═══ Information supplied

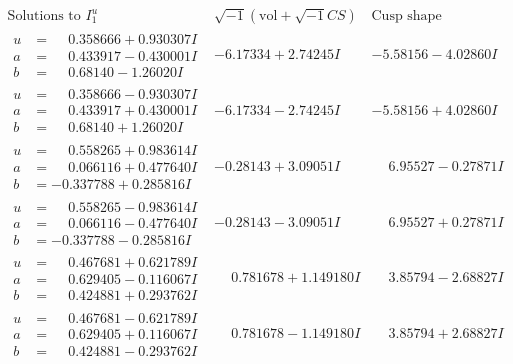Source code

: \documentclass[1p]{elsarticle_modified}
\theoremstyle{definition}
\newcommand{\I}{\sqrt{-1}}
\begin{document}
$$\begin{array}{c|c|c}  
\text{Solutions to }I^u_{1}& \I (\text{vol} + \sqrt{-1}CS) & \text{Cusp shape}\\
 \hline 
\begin{aligned}
u &= \phantom{-}0.358666 + 0.930307 I \\
a &= \phantom{-}0.433917 - 0.430001 I \\
b &= \phantom{-}0.68140 - 1.26020 I\end{aligned}
 & -6.17334 + 2.74245 I & -5.58156 - 4.02860 I \\ \hline\begin{aligned}
u &= \phantom{-}0.358666 - 0.930307 I \\
a &= \phantom{-}0.433917 + 0.430001 I \\
b &= \phantom{-}0.68140 + 1.26020 I\end{aligned}
 & -6.17334 - 2.74245 I & -5.58156 + 4.02860 I \\ \hline\begin{aligned}
u &= \phantom{-}0.558265 + 0.983614 I \\
a &= \phantom{-}0.066116 + 0.477640 I \\
b &= -0.337788 + 0.285816 I\end{aligned}
 & -0.28143 + 3.09051 I & \phantom{-}6.95527 - 0.27871 I \\ \hline\begin{aligned}
u &= \phantom{-}0.558265 - 0.983614 I \\
a &= \phantom{-}0.066116 - 0.477640 I \\
b &= -0.337788 - 0.285816 I\end{aligned}
 & -0.28143 - 3.09051 I & \phantom{-}6.95527 + 0.27871 I \\ \hline\begin{aligned}
u &= \phantom{-}0.467681 + 0.621789 I \\
a &= \phantom{-}0.629405 - 0.116067 I \\
b &= \phantom{-}0.424881 + 0.293762 I\end{aligned}
 & \phantom{-}0.781678 + 1.149180 I & \phantom{-}3.85794 - 2.68827 I \\ \hline\begin{aligned}
u &= \phantom{-}0.467681 - 0.621789 I \\
a &= \phantom{-}0.629405 + 0.116067 I \\
b &= \phantom{-}0.424881 - 0.293762 I\end{aligned}
 & \phantom{-}0.781678 - 1.149180 I & \phantom{-}3.85794 + 2.68827 I \\ \hline\begin{aligned}

\end{aligned}
\end{array}$$
\end{document}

══════

Each record is to be restated word for word; no picture goes in.

**Task output**:
Source code

: \documentclass[1p]{elsarticle_modified}
\theoremstyle{definition}
\newcommand{\I}{\sqrt{-1}}
\begin{document}
$$\begin{array}{c|c|c}  
\text{Solutions to }I^u_{1}& \I (\text{vol} + \sqrt{-1}CS) & \text{Cusp shape}\\
 \hline 
\begin{aligned}
u &= \phantom{-}0.358666 + 0.930307 I \\
a &= \phantom{-}0.433917 - 0.430001 I \\
b &= \phantom{-}0.68140 - 1.26020 I\end{aligned}
 & -6.17334 + 2.74245 I & -5.58156 - 4.02860 I \\ \hline\begin{aligned}
u &= \phantom{-}0.358666 - 0.930307 I \\
a &= \phantom{-}0.433917 + 0.430001 I \\
b &= \phantom{-}0.68140 + 1.26020 I\end{aligned}
 & -6.17334 - 2.74245 I & -5.58156 + 4.02860 I \\ \hline\begin{aligned}
u &= \phantom{-}0.558265 + 0.983614 I \\
a &= \phantom{-}0.066116 + 0.477640 I \\
b &= -0.337788 + 0.285816 I\end{aligned}
 & -0.28143 + 3.09051 I & \phantom{-}6.95527 - 0.27871 I \\ \hline\begin{aligned}
u &= \phantom{-}0.558265 - 0.983614 I \\
a &= \phantom{-}0.066116 - 0.477640 I \\
b &= -0.337788 - 0.285816 I\end{aligned}
 & -0.28143 - 3.09051 I & \phantom{-}6.95527 + 0.27871 I \\ \hline\begin{aligned}
u &= \phantom{-}0.467681 + 0.621789 I \\
a &= \phantom{-}0.629405 - 0.116067 I \\
b &= \phantom{-}0.424881 + 0.293762 I\end{aligned}
 & \phantom{-}0.781678 + 1.149180 I & \phantom{-}3.85794 - 2.68827 I \\ \hline\begin{aligned}
u &= \phantom{-}0.467681 - 0.621789 I \\
a &= \phantom{-}0.629405 + 0.116067 I \\
b &= \phantom{-}0.424881 - 0.293762 I\end{aligned}
 & \phantom{-}0.781678 - 1.149180 I & \phantom{-}3.85794 + 2.68827 I \\ \hline\begin{aligned}

\end{aligned}
\end{array}$$
\end{document}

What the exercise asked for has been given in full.